→ Exercise objective:
No line before the one containing "We have reviewed" is to be output; retype exactly that line and all lines that follow it to the end of the records.

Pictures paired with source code
==*==

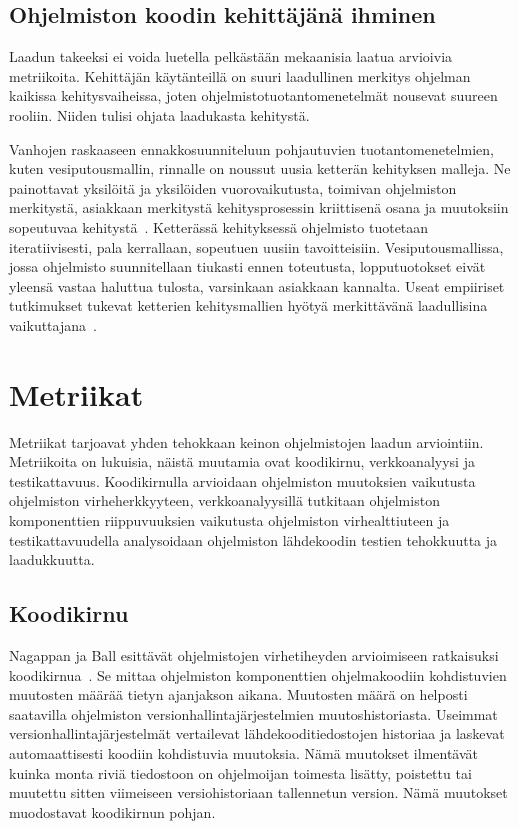 \documentclass[finnish]{../tktltiki2}
\theoremstyle{definition}
\theoremstyle{remark}
\begin{document}
\subsection{Ohjelmiston koodin kehittäjänä ihminen}

Laadun takeeksi ei voida luetella pelkästään mekaanisia laatua arvioivia metriikoita. Kehittäjän käytänteillä on suuri 
laadullinen merkitys ohjelman kaikissa kehitysvaiheissa, joten ohjelmistotuotantomenetelmät nousevat suureen rooliin. 
Niiden tulisi ohjata laadukasta kehitystä.

    Vanhojen raskaaseen ennakkosuunniteluun pohjautuvien tuotantomenetelmien, kuten vesiputousmallin, rinnalle on 
noussut uusia ketterän kehityksen malleja. Ne painottavat yksilöitä ja yksilöiden vuorovaikutusta, toimivan ohjelmiston 
merkitystä, asiakkaan merkitystä kehitysprosessin kriittisenä osana ja muutoksiin sopeutuvaa kehitystä~\cite{BBB01}. 
Ketterässä kehityksessä ohjelmisto tuotetaan iteratiivisesti, pala kerrallaan, sopeutuen uusiin tavoitteisiin. 
Vesiputousmallissa, jossa ohjelmisto suunnitellaan tiukasti ennen toteutusta, lopputuotokset eivät yleensä vastaa 
haluttua tulosta, varsinkaan asiakkaan kannalta. Useat empiiriset tutkimukset tukevat ketterien kehitysmallien hyötyä 
merkittävänä laadullisina vaikuttajana~\cite{SS10}.

\section{Metriikat}

Metriikat tarjoavat yhden tehokkaan keinon ohjelmistojen laadun arviointiin. Metriikoita on lukuisia, näistä muutamia 
ovat koodikirnu, verkkoanalyysi ja testikattavuus. Koodikirnulla arvioidaan ohjelmiston muutoksien vaikutusta 
ohjelmiston virheherkkyyteen, verkkoanalyysillä tutkitaan ohjelmiston komponenttien riippuvuuksien vaikutusta 
ohjelmiston virhealttiuteen ja testikattavuudella analysoidaan ohjelmiston lähdekoodin testien tehokkuutta ja 
laadukkuutta.

\subsection{Koodikirnu}

Nagappan ja Ball esittävät ohjelmistojen virhetiheyden arvioimiseen ratkaisuksi koodikirnua~\cite{NB05}. Se mittaa 
ohjelmiston komponenttien ohjelmakoodiin kohdistuvien muutosten määrää tietyn ajanjakson aikana. Muutosten määrä on 
helposti saatavilla ohjelmiston versionhallintajärjestelmien muutoshistoriasta. Useimmat versionhallintajärjestelmät 
vertailevat lähdekooditiedos\-tojen historiaa ja laskevat automaattisesti koodiin kohdistuvia muutoksia. Nämä muutokset 
ilmentävät kuinka monta riviä tiedostoon on ohjelmoijan toimesta lisätty, poistettu tai muutettu sitten viimeiseen 
versiohistoriaan tallennetun version. Nämä muutokset muodostavat koodikirnun pohjan.
\end{document}
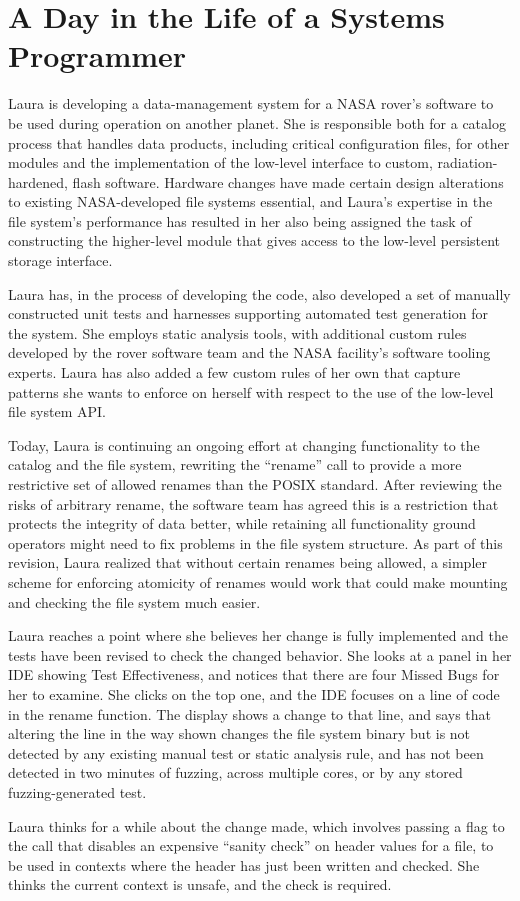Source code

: \section{A Day in the Life of a Systems Programmer}

Laura is developing a data-management system for a NASA rover's software to be used during operation on another planet.  She is responsible both for a catalog process that handles data products, including critical configuration files, for other modules and the implementation of the low-level interface to custom, radiation-hardened, flash software.  Hardware changes have made certain design alterations to existing NASA-developed file systems essential, and Laura's expertise in the file system's performance has resulted in her also being assigned the task of constructing the higher-level module that gives access to the low-level persistent storage interface.

Laura has, in the process of developing the code, also developed a set of manually constructed unit tests and harnesses supporting automated test generation for the system.  She employs static analysis tools, with additional custom rules developed by the rover software team and the NASA facility's software tooling experts.  Laura has also added a few custom rules of her own that capture patterns she wants to enforce on herself with respect to the use of the low-level file system API.

Today, Laura is continuing an ongoing effort at changing functionality to the catalog and the file system, rewriting the ``rename'' call to provide a more restrictive set of allowed renames than the POSIX standard.  After reviewing the risks of arbitrary rename, the software team has agreed this is a restriction that protects the integrity of data better, while retaining all functionality ground operators might need to fix problems in the file system structure.  As part of this revision, Laura realized that without certain renames being allowed, a simpler scheme for enforcing atomicity of renames would work that could make mounting and checking the file system much easier.

Laura reaches a point where she believes her change is fully implemented and the tests have been revised to check the changed behavior.  She looks at a panel in her IDE showing Test Effectiveness, and notices that there are four Missed Bugs for her to examine.  She clicks on the top one, and the IDE focuses on a line of code in the rename function.  The display shows a change to that line, and says that altering the line in the way shown changes the file system binary but is not detected by any existing manual test or static analysis rule, and has not been detected in two minutes of fuzzing, across multiple cores, or by any stored fuzzing-generated test.

Laura thinks for a while about the change made, which involves passing a flag to the call that disables an expensive ``sanity check'' on header values for a file, to be used in contexts where the header has just been written and checked.  She thinks the current context is unsafe, and the check is required.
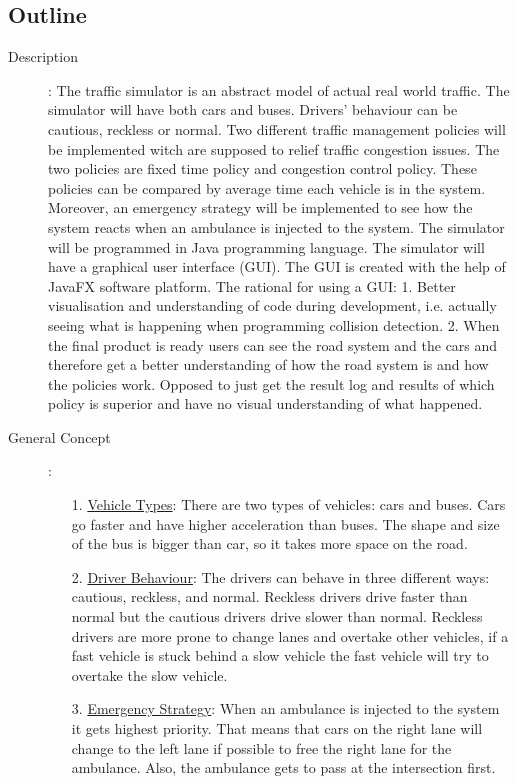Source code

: \documentclass[11pt]{article}
\begin{document}
\subsection{Outline}
\begin{description}
\item[Description]:
The traffic simulator is an abstract model of actual real world traffic. The simulator will have both cars and buses. Drivers' behaviour can be cautious, reckless or normal. Two different traffic management policies will be implemented witch are supposed to relief traffic congestion issues. The two policies are fixed time policy and congestion control policy. These policies can be compared by average time each vehicle is in the system. Moreover, an emergency strategy will be implemented to see how the system reacts when an ambulance is injected to the system. 
\newline
The simulator will be programmed in Java programming language. The simulator will have a graphical user interface (GUI). The GUI is created with the help of JavaFX software platform. The rational for using a GUI: 1. Better visualisation and understanding of code during development, i.e. actually seeing what is happening when programming collision detection. 2. When the final product is ready users can see the road system and the cars and therefore get a better understanding of how the road system is and how the policies work. Opposed to just get the result log and results of which policy is superior and have no visual understanding of what happened. 
\item[General Concept]:
	\begin{itemize}
		\item[1. ]\underline{Vehicle Types}: There are two types of vehicles: cars and buses. Cars go faster and have higher acceleration than buses. The shape and size of the bus is bigger than car, so it takes more space on the road.
		
		\item[2. ] \underline{Driver Behaviour}: The drivers can behave in three different ways: cautious, reckless, and normal. Reckless drivers drive faster than normal but the cautious drivers drive slower than normal. Reckless drivers are more prone to change lanes and overtake other vehicles, if a fast vehicle is stuck behind a slow vehicle the fast vehicle will try to overtake the slow vehicle.

		\item[3. ] \underline{Emergency Strategy}: When an ambulance is injected to the system it gets highest priority. That means that cars on the right lane will change to the left lane if possible to free the right lane for the ambulance. Also, the ambulance gets to pass at the intersection first.


\end{itemize}
\end{description}
\end{document}
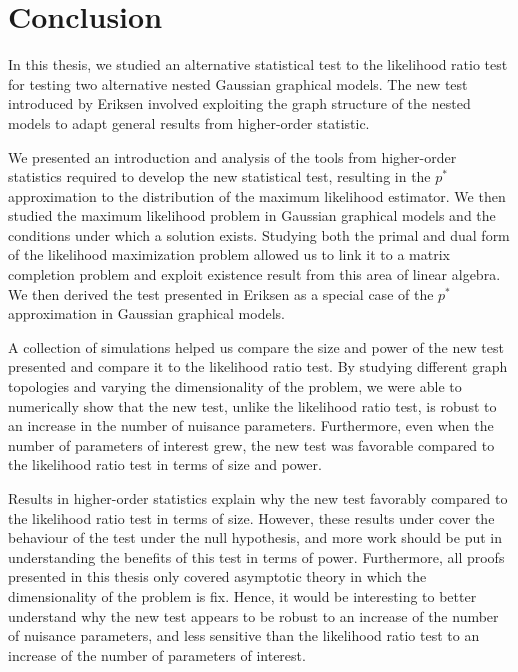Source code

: \section{Conclusion}

In this thesis, we studied an alternative statistical test to the likelihood ratio test for testing two alternative nested Gaussian graphical models. The new test introduced by Eriksen \cite{eriksen1996tests} involved exploiting the graph structure of the nested models to adapt general results from higher-order statistic.

We presented an introduction and analysis of the tools from higher-order statistics required to develop the new statistical test, resulting in the $p^*$ approximation to the distribution of the maximum likelihood estimator. We then studied the maximum likelihood problem in Gaussian graphical models and the conditions under which a solution exists. Studying both the primal and dual form of the likelihood maximization problem allowed us to link it to a matrix completion problem and exploit existence result from this area of linear algebra. We then derived the test presented in Eriksen \cite{eriksen1996tests} as a special case of the $p^*$ approximation in Gaussian graphical models.

A collection of simulations helped us compare the size and power of the new test presented and compare it to the likelihood ratio test. By studying different graph topologies and varying the dimensionality of the problem, we were able to numerically show that the new test, unlike the likelihood ratio test, is robust to an increase in the number of nuisance parameters. Furthermore, even when the number of parameters of interest grew, the new test was favorable compared to the likelihood ratio test in terms of size and power.

Results in higher-order statistics explain why the new test favorably compared to the likelihood ratio test in terms of size. However, these results under cover the behaviour of the test under the null hypothesis, and more work should be put in understanding the benefits of this test in terms of power. Furthermore, all proofs presented in this thesis only covered asymptotic theory in which the dimensionality of the problem is fix. Hence, it would be interesting to better understand why the new test appears to be robust to an increase of the number of nuisance parameters, and less sensitive than the likelihood ratio test to an increase of the number of parameters of interest. 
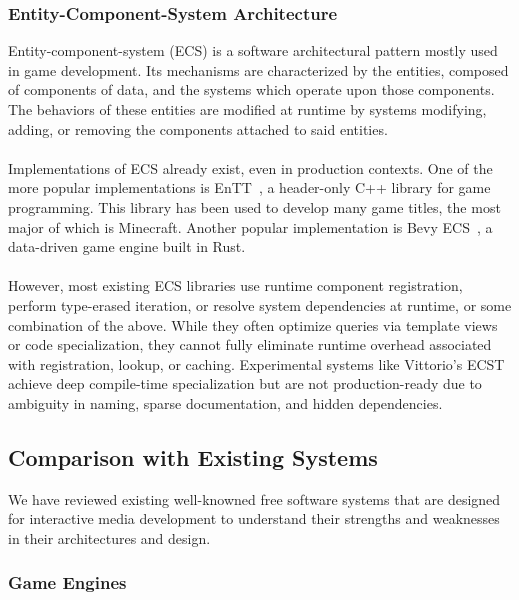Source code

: \subsubsection*{Entity-Component-System Architecture}

Entity-component-system (ECS) is a software architectural pattern mostly used in game development.
Its mechanisms are characterized by the entities, composed of components of data,
and the systems which operate upon those components.
The behaviors of these entities are modified at runtime by systems modifying, adding, or removing the components
attached to said entities.
\\\\
Implementations of ECS already exist, even in production contexts.
One of the more popular implementations is EnTT~\cite{ValtoLibraries_EnTT}, a header-only C++ library for game programming.
This library has been used to develop many game titles, the most major of which is Minecraft.
Another popular implementation is Bevy ECS~\cite{Bevy_Engine}, a data-driven game engine built in Rust.
\\\\
However, most existing ECS libraries use runtime component registration, perform type-erased iteration, or resolve
system dependencies at runtime, or some combination of the above.
While they often optimize queries via template views or code specialization, they cannot fully eliminate
runtime overhead associated with registration, lookup, or caching.
Experimental systems like Vittorio's ECST~\cite{vittorio} achieve deep compile-time specialization
but are not production-ready due to ambiguity in naming, sparse documentation, and hidden dependencies.

\subsection{Comparison with Existing Systems}
\label{subsec:comparison-with-existing-systems}

We have reviewed existing well-knowned free software systems that are designed for interactive media 
development to understand their strengths and weaknesses in their architectures and design.

\subsubsection*{Game Engines}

==*==

→ Response to the task:
We have reviewed existing well-knowned free software systems that are designed for interactive media 
development to understand their strengths and weaknesses in their architectures and design.

\subsubsection*{Game Engines}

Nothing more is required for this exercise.